Eluana ha rotto un incantesimo. Per questo il caso suscita tanto scalpore e sentimenti tanto forti. Ha rotto l’incantesimo della sacralità della vita. Quello secondo cui la vita è un mistero sempre nuovo e imprevedibile, è un dono sempre buono in sé e positivo. «Mistero» chiama sentimenti di venerazione e soprattutto di rispetto per i fini che vengono intravisti in filigrana indicanti una sorta di volontà della natura. «Dono» suppone la bontà di quanto ricevuto ed esige una reciprocità che impone rispetto assoluto per rendere grazie per la preziosità ricevuta.

Eluana ha mandato in frantumi la sfera di cristallo della sacralità. Oggi la vita non è più un mistero imprevedibile perché sappiamo che Eluana è in stato vegetativo permanente e non si risveglierà mai più.
Ne abbiamo tutta la certezza che ci è dato di avere in base alle esperienze acquisite: da ultimo lo dimostra l’autopsia di Terri Schiavo il cui cervello è risultato essere distrutto nelle parti preposte alla sensazione e relazione. Solo i giornali impregnati di ideologie faziose continuano a dar credito a chi ripete che Terri sorrideva e capiva.

Dopo il caso Eluana la vita non è più sempre buona in sé.
Già Piergiorgio Welby aveva sollevato il problema, quando diceva di non farcela più, che ormai era giunto per lui il tempo di andarsene.

Ma la vita di Welby, pur travagliata e difficile, fino ad allora era stata ricca e grande. Ancor più che Welby, Eluana ci ha messo di fronte al fatto che la vita non è sempre un dono (buono e prezioso).

La coscienza di Eluana era «out of action» (fuori gioco), i suoi centri sensitivi distrutti, la sua capacità simbolica e di parola dissolta per sempre.
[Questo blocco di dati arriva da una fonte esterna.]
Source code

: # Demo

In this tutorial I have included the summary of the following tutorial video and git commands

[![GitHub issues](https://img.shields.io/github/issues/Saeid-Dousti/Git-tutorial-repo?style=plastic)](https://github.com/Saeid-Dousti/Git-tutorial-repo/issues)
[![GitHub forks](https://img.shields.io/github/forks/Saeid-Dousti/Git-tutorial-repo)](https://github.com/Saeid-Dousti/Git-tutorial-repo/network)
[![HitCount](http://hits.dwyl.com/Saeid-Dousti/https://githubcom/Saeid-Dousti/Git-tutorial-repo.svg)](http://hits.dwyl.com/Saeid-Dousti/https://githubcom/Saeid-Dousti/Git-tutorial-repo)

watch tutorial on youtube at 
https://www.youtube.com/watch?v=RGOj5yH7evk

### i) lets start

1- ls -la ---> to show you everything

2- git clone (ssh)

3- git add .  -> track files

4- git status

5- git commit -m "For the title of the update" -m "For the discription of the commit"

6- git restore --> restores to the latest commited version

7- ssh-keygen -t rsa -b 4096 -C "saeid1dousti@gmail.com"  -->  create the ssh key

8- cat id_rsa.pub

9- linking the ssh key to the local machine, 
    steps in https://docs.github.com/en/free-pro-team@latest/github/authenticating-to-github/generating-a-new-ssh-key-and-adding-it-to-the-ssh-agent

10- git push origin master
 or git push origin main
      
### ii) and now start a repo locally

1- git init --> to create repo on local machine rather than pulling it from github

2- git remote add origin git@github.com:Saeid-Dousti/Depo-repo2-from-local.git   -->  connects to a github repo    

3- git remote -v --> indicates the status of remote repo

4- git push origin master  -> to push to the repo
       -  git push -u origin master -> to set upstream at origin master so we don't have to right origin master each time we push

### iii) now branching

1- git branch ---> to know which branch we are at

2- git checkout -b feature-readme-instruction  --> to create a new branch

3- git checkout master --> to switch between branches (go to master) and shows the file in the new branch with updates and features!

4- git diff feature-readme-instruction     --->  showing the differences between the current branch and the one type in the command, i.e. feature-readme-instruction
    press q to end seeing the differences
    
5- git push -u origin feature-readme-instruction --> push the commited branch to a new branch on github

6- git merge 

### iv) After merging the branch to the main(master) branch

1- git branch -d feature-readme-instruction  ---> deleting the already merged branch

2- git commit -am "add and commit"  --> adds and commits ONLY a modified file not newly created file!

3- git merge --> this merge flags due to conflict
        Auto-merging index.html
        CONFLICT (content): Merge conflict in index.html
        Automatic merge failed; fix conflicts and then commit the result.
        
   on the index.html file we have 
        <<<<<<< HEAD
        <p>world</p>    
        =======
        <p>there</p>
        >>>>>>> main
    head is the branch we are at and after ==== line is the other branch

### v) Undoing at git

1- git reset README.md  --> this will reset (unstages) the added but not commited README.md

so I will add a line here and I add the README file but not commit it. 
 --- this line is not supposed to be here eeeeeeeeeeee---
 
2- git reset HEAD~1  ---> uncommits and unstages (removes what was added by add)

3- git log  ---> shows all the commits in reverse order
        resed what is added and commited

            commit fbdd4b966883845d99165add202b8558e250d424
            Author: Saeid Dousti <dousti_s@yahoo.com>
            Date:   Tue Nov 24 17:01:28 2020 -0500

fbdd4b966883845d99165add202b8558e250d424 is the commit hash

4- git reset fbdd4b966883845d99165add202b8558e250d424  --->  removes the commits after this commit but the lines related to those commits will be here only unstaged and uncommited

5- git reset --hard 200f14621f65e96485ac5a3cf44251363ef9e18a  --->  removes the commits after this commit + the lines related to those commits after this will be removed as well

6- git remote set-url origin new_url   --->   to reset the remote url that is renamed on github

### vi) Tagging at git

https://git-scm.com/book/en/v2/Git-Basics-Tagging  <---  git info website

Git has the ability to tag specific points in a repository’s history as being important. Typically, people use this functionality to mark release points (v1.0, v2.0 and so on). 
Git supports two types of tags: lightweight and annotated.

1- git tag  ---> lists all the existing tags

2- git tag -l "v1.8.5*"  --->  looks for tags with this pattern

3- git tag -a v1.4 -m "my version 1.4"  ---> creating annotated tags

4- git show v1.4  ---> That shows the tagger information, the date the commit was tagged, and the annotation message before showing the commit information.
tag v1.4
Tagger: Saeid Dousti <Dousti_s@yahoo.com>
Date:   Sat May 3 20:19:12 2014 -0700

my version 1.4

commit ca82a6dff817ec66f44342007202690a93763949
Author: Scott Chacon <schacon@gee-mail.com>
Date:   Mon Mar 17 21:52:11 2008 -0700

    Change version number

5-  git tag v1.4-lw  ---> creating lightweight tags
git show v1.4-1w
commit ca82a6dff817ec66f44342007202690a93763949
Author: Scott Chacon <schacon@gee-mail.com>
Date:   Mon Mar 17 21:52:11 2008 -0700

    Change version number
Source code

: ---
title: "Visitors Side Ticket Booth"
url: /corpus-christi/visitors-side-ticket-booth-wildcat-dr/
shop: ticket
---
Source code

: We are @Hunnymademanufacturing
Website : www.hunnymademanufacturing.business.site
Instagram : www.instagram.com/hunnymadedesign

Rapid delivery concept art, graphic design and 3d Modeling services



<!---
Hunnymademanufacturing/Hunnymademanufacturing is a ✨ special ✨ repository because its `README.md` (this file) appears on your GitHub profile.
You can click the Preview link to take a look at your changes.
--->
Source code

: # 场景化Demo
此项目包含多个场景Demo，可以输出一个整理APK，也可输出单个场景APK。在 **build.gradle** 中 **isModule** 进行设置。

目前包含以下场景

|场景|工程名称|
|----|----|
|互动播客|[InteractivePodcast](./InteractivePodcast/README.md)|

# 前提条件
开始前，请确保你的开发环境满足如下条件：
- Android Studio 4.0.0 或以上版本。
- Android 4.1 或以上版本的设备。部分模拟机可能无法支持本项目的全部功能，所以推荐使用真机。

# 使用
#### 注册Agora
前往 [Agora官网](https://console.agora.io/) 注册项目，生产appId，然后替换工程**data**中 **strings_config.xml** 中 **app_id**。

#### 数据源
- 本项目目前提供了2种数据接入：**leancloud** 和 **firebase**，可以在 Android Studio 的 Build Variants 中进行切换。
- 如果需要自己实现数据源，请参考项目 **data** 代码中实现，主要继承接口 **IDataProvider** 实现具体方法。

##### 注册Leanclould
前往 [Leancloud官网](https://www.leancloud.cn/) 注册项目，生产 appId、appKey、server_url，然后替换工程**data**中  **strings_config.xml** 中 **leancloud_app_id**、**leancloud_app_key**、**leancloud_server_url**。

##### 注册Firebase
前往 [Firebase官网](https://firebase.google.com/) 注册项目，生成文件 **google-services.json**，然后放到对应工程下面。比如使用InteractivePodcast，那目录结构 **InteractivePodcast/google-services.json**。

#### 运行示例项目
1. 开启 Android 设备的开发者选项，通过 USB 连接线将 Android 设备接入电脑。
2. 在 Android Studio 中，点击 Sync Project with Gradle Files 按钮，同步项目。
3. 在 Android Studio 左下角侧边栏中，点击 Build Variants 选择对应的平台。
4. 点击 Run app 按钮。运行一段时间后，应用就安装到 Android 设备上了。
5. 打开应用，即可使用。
Se è vero che «la parola è il segno umano per eccellenza, l’espressione distintiva dell’umanità dell’uomo. L’uomo perviene alla propria umanità col giungere alla parola» (Monsignor Mariano Crociata, segretario della Cei, Avvenire 5 dicembre 2008), allora è solo uno slogan ripetere che lo stato vegetativo permanente è una «grave disabilità»: uno slogan per edulcorare una realtà ben diversa, per mascherare che la vita di Eluana è sprofondata nell’indifferenza, non è più né buona né cattiva. Forse per questo si dice che la sua è una «non-vita», termine per indicare una situazione inedita, mai vista prima nella storia.

La sfera di cristallo della sacralità attraverso cui guardavamo il mondo ci faceva vedere la vita come buona in sé. Invece, Eluana ci ha mostrato che buona non è la «vita in sé», ma la «vita buona», ossia la vita con contenuti buoni. Non sempre la vita è buona: per Eluana, a un certo punto, non lo più stata. E la consapevolezza di questo è diventata pubblica, ufficiale. Beppino è un eroe civile perché con la sua tenacia ha rotto l’incantesimo pubblicamente, per tutti. Prima molti (forse i più) lo pensavano in privato, sussurrandolo di nascosto e quasi vergognandosene. Ora lo si può dire in pubblico, forte e chiaro. Anzi, ci si accorge che i presunti argomenti della sacralità evaporano nel nulla rivelandosi vuoti slogan che appaiono seri solo perché ripetuti fino all’ossessione.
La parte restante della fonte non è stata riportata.